Well Begun is Half Done

Genesis 37:21-22, 29 – And Reuben heard it, and he delivered him out of their hands; and said, Let us not kill him. 22 And Reuben said unto them, Shed no blood, but cast him into this pit that is in the wilderness, and lay no hand upon him; that he might rid him out of their hands, to deliver him to his father again… And Reuben returned unto the pit; and, behold, Joseph was not in the pit; and he rent his clothes.

The tragic scandal of the betrayal of Joseph by his brothers leaves us wringing our hands, scratching our heads, and sick to our stomach.  The hatred of these men for their young brother astounds us.  Their wicked scheme turned to violent action as they stripped Joseph of his coat and cast him into the pit.  Envision the shrieks and screams as Joseph pleads for freedom.  Imagine the desperation he felt as his life was jeopardized.  And this was just the beginning of a rough road for Joseph.

One voice of reason rang out as Reuben interjected (37:21-22).  He managed to convince his brothers to spare Joseph’s life but fell far short of liberating him from the fray.  Reuben’s intentions were good (37:22), but his tactics did not achieve much good.  The regrets of his failure to provide further help to Joseph would haunt him for the next thirteen years (Genesis 42:22).

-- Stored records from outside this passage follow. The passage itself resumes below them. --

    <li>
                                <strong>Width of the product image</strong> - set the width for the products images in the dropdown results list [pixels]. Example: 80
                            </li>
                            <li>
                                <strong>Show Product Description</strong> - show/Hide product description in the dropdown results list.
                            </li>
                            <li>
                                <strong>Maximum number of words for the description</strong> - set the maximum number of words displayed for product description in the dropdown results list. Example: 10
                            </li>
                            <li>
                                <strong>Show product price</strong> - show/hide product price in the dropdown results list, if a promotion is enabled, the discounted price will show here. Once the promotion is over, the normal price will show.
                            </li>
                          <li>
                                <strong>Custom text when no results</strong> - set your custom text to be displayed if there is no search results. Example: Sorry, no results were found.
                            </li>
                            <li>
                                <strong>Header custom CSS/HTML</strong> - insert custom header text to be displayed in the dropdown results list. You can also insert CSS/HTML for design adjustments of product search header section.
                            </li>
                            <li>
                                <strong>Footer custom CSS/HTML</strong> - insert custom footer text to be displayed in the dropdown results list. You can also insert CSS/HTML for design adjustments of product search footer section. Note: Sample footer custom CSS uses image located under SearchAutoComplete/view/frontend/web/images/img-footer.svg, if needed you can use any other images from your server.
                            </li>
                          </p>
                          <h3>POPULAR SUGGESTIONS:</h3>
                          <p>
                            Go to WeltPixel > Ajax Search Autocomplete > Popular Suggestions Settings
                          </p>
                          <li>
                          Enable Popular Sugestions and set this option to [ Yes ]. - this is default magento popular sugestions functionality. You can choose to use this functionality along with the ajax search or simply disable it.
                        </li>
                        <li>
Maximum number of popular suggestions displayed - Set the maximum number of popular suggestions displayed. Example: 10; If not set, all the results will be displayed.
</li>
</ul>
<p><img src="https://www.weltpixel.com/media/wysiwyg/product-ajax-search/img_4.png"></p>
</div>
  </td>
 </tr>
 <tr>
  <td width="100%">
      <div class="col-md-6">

Where did it all fall apart?  In the words of Mary Poppins, “Well begun is half done.”  Reuben began well but lacked follow-through.  He saved Joseph’s life but didn’t deliver him from danger.  Reuben never addressed the heart of the problem, which was the problem of the heart.  He could have promoted and upheld the God-given dignity of his brother, proclaimed the goodness of God to their family, or affirmed the legitimacy of God’s work in Joseph’s life.  He could have identified their covetousness and jealousy. He could have avowed his allegiance to God and his family and sought his brothers’ adherence as well.

I know, I know… hindsight is 20/20, and it seems a bit unfair to dissect Reuben’s actions all these years later.  He had to make some decisions in the moment, and so do we.  Let’s take our lessons from Reuben now so we are prepared.  We will act from the platform of our deepest convictions.  The voice that shouts the loudest in your heart will be the one you listen to the most.

What should inform our deepest convictions? 

-The character of God

-The commandments of Jesus

-The leading of the Spirit

-The sanctification of the Scriptures

-The image of God in all people

How much influence do these factors have in your decisions?  How passionately do these “voices” call out to you in your most trying moments?  Without allowing these influences to forge deep convictions then you will not have the gumption to take action for righteousness. Take action to make these areas the biggest influences in your life!